▸ Assignment
Please look for the string "following" below and report every line in which it occurs.

▸ Provided records

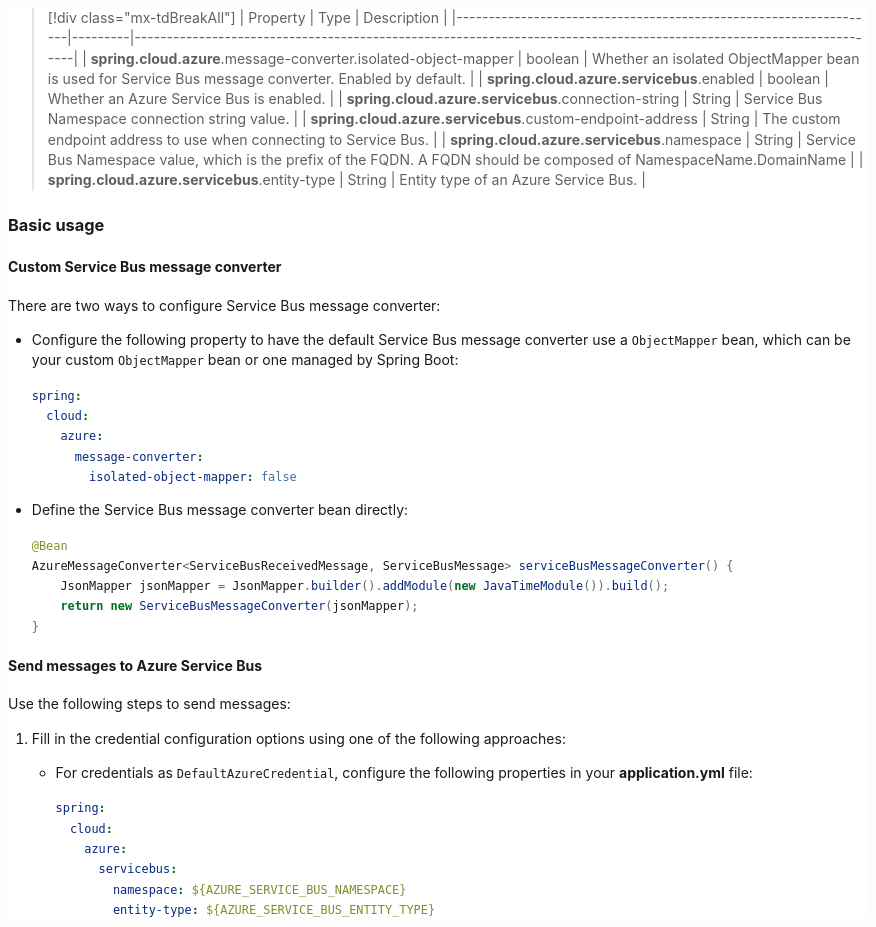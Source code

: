> [!div class="mx-tdBreakAll"]
> | Property                                                         | Type    | Description                                                                                                         |
> |------------------------------------------------------------------|---------|---------------------------------------------------------------------------------------------------------------------|
> | **spring.cloud.azure**.message-converter.isolated-object-mapper  | boolean | Whether an isolated ObjectMapper bean is used for Service Bus message converter. Enabled by default.                |
> | **spring.cloud.azure.servicebus**.enabled                        | boolean | Whether an Azure Service Bus is enabled.                                                                            |
> | **spring.cloud.azure.servicebus**.connection-string              | String  | Service Bus Namespace connection string value.                                                                      |
> | **spring.cloud.azure.servicebus**.custom-endpoint-address        | String  | The custom endpoint address to use when connecting to Service Bus.                                                  |
> | **spring.cloud.azure.servicebus**.namespace                      | String  | Service Bus Namespace value, which is the prefix of the FQDN. A FQDN should be composed of NamespaceName.DomainName |
> | **spring.cloud.azure.servicebus**.entity-type                    | String  | Entity type of an Azure Service Bus.                                                                                |

### Basic usage

#### Custom Service Bus message converter

There are two ways to configure Service Bus message converter:

- Configure the following property to have the default Service Bus message converter use a `ObjectMapper` bean, which can be your custom `ObjectMapper` bean or one managed by Spring Boot:

  ```yaml
  spring:
    cloud:
      azure:
        message-converter:
          isolated-object-mapper: false
  ```

- Define the Service Bus message converter bean directly:

  ```java
  @Bean
  AzureMessageConverter<ServiceBusReceivedMessage, ServiceBusMessage> serviceBusMessageConverter() {
      JsonMapper jsonMapper = JsonMapper.builder().addModule(new JavaTimeModule()).build();
      return new ServiceBusMessageConverter(jsonMapper);
  }
  ```

#### Send messages to Azure Service Bus

Use the following steps to send messages:

1. Fill in the credential configuration options using one of the following approaches:

   * For credentials as `DefaultAzureCredential`, configure the following properties in your **application.yml** file:

     ```yaml
     spring:
       cloud:
         azure:
           servicebus:
             namespace: ${AZURE_SERVICE_BUS_NAMESPACE}
             entity-type: ${AZURE_SERVICE_BUS_ENTITY_TYPE}
     ```
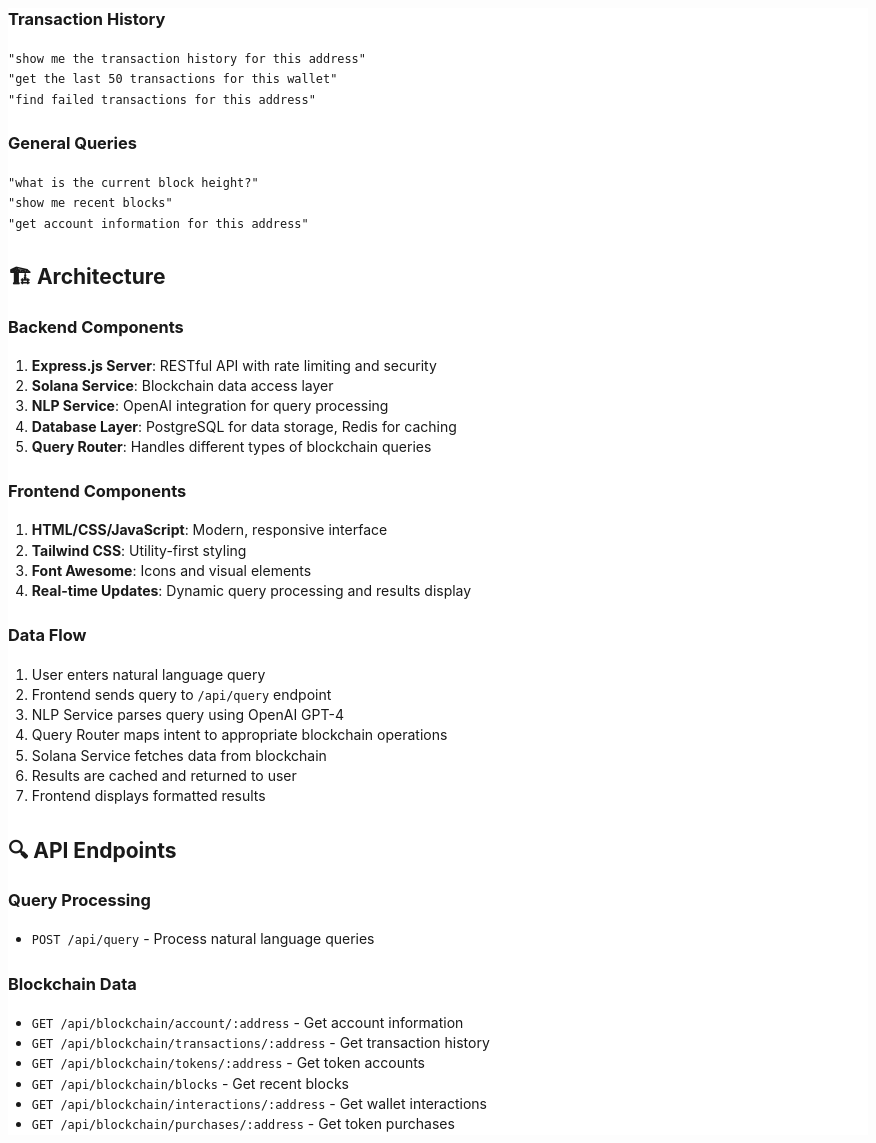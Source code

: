 ### Transaction History
```
"show me the transaction history for this address"
"get the last 50 transactions for this wallet"
"find failed transactions for this address"
```

### General Queries
```
"what is the current block height?"
"show me recent blocks"
"get account information for this address"
```

## 🏗️ Architecture

### Backend Components

1. **Express.js Server**: RESTful API with rate limiting and security
2. **Solana Service**: Blockchain data access layer
3. **NLP Service**: OpenAI integration for query processing
4. **Database Layer**: PostgreSQL for data storage, Redis for caching
5. **Query Router**: Handles different types of blockchain queries

### Frontend Components

1. **HTML/CSS/JavaScript**: Modern, responsive interface
2. **Tailwind CSS**: Utility-first styling
3. **Font Awesome**: Icons and visual elements
4. **Real-time Updates**: Dynamic query processing and results display

### Data Flow

1. User enters natural language query
2. Frontend sends query to `/api/query` endpoint
3. NLP Service parses query using OpenAI GPT-4
4. Query Router maps intent to appropriate blockchain operations
5. Solana Service fetches data from blockchain
6. Results are cached and returned to user
7. Frontend displays formatted results

## 🔍 API Endpoints

### Query Processing
- `POST /api/query` - Process natural language queries

### Blockchain Data
- `GET /api/blockchain/account/:address` - Get account information
- `GET /api/blockchain/transactions/:address` - Get transaction history
- `GET /api/blockchain/tokens/:address` - Get token accounts
- `GET /api/blockchain/blocks` - Get recent blocks
- `GET /api/blockchain/interactions/:address` - Get wallet interactions
- `GET /api/blockchain/purchases/:address` - Get token purchases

▸ Task response
- Configure the following property to have the default Service Bus message converter use a `ObjectMapper` bean, which can be your custom `ObjectMapper` bean or one managed by Spring Boot:
Use the following steps to send messages:
1. Fill in the credential configuration options using one of the following approaches:
   * For credentials as `DefaultAzureCredential`, configure the following properties in your **application.yml** file:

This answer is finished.